# [Source texts of formatted documents]
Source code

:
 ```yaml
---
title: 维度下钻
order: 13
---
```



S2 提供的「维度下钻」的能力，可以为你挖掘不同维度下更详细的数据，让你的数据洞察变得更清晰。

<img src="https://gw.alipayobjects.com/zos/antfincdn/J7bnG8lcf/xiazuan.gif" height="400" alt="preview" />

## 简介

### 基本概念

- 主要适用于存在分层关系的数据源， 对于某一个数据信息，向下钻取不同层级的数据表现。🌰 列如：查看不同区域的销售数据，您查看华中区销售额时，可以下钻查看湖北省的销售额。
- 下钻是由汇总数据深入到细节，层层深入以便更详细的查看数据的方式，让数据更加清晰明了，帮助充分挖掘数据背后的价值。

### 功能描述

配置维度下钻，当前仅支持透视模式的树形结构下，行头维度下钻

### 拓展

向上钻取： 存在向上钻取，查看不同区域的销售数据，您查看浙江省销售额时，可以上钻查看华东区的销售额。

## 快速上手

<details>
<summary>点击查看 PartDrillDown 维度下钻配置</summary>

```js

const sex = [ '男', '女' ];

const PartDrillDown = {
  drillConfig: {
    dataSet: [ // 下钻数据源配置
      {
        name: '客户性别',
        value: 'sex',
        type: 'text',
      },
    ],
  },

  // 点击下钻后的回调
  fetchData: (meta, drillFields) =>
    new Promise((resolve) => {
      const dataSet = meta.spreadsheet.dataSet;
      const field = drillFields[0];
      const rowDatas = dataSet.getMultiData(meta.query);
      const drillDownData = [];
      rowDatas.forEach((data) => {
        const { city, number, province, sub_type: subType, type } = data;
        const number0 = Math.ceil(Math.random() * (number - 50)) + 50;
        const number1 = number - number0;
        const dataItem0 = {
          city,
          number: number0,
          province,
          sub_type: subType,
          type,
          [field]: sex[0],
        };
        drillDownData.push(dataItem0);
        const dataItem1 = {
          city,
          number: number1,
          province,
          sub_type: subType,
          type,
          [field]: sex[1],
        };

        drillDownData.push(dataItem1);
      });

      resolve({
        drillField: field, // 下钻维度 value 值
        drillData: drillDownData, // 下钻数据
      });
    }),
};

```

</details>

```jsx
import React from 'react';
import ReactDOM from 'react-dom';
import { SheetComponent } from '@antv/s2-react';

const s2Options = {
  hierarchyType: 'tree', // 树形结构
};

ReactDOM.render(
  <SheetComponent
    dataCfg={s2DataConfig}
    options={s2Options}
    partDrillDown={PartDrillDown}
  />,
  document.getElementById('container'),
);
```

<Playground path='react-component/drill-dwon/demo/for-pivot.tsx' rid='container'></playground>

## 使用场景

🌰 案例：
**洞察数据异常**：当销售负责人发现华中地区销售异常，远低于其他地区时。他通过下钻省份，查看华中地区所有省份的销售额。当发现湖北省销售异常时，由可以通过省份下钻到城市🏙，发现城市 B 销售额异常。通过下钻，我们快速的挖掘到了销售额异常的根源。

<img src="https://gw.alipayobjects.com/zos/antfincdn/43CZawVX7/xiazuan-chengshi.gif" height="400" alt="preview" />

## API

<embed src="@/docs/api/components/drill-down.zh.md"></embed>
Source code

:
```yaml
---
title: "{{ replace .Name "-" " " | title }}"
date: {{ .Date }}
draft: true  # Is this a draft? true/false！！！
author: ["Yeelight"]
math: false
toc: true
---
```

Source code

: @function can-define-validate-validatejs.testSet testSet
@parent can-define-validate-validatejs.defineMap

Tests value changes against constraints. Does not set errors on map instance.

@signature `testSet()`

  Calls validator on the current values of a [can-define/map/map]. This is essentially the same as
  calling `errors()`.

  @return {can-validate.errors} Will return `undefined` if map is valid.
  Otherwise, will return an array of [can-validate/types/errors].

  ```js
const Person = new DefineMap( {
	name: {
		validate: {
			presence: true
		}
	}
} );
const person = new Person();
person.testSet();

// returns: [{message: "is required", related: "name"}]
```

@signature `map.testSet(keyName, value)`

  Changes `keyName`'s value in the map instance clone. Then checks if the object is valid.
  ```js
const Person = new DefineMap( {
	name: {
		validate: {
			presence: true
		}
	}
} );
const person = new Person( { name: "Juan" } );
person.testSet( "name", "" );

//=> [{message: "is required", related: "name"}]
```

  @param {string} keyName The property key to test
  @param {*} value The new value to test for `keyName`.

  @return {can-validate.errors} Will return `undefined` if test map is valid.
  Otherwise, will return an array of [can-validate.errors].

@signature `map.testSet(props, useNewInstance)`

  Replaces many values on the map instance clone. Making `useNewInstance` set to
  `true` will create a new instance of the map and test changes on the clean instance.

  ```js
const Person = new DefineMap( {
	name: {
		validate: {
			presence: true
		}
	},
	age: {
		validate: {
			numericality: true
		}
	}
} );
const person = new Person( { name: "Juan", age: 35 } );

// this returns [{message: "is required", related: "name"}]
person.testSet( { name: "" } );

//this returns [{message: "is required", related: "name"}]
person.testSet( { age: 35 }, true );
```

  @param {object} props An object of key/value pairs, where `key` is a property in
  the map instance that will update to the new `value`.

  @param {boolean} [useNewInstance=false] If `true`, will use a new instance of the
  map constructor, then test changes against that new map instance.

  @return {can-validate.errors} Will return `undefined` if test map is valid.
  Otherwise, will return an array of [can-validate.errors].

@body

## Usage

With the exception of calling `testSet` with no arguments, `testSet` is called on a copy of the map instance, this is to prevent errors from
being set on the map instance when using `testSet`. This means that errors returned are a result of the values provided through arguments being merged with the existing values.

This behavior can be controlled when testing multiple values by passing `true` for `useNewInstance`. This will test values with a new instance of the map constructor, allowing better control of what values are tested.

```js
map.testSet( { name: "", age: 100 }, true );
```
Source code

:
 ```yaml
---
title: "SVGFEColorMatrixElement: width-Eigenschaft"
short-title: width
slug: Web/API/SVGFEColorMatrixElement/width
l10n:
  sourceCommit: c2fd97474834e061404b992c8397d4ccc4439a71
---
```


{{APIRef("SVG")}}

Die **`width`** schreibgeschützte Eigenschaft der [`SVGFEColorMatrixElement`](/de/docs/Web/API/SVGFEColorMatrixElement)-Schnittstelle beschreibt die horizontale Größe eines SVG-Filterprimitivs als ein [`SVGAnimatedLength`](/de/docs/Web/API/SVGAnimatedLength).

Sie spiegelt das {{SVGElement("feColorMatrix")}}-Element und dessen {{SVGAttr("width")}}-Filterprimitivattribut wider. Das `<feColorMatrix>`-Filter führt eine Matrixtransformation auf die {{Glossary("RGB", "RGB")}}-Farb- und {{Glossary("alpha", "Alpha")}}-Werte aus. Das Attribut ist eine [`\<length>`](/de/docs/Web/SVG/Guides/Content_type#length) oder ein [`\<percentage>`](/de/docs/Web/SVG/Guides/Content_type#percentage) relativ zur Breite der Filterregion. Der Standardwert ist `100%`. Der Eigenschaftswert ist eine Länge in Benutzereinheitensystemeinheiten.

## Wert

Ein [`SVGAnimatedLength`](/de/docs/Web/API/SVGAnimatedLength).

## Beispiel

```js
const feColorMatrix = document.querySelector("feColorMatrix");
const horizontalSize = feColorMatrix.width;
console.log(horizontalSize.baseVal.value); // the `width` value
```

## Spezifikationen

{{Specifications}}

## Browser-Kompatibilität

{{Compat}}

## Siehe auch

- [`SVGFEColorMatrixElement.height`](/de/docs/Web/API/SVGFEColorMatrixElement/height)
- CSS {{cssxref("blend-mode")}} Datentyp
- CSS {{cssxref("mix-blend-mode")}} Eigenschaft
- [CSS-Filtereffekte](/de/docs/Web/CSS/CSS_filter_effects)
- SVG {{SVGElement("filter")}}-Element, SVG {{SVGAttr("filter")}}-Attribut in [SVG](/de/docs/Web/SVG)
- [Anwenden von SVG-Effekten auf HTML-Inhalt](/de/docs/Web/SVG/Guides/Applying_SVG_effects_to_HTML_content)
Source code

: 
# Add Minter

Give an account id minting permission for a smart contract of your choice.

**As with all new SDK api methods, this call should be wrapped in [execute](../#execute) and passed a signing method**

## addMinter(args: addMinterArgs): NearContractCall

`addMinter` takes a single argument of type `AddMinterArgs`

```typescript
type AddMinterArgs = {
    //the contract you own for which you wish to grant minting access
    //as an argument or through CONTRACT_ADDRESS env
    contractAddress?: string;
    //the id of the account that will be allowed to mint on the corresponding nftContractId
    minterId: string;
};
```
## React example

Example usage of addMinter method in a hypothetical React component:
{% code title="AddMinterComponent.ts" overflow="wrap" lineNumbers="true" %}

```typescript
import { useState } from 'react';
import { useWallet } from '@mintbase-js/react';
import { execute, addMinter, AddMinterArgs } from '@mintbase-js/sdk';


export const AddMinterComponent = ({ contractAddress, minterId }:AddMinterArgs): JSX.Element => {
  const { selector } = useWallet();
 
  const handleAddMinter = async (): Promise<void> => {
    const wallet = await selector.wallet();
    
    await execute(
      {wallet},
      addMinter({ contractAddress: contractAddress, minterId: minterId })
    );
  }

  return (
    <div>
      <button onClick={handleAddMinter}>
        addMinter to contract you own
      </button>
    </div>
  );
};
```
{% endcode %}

# [Task]
Using the data above, reproduce exactly the lines from the line that contains "S2 提供的「维度下钻」的能" through the line that contains "- 主要适用于存在分层关系的数据源， 对于某一个数据信息，向下钻取不同层级的数据表现。🌰", including both.

# [Task result]
S2 提供的「维度下钻」的能力，可以为你挖掘不同维度下更详细的数据，让你的数据洞察变得更清晰。

<img src="https://gw.alipayobjects.com/zos/antfincdn/J7bnG8lcf/xiazuan.gif" height="400" alt="preview" />

## 简介

### 基本概念

- 主要适用于存在分层关系的数据源， 对于某一个数据信息，向下钻取不同层级的数据表现。🌰 列如：查看不同区域的销售数据，您查看华中区销售额时，可以下钻查看湖北省的销售额。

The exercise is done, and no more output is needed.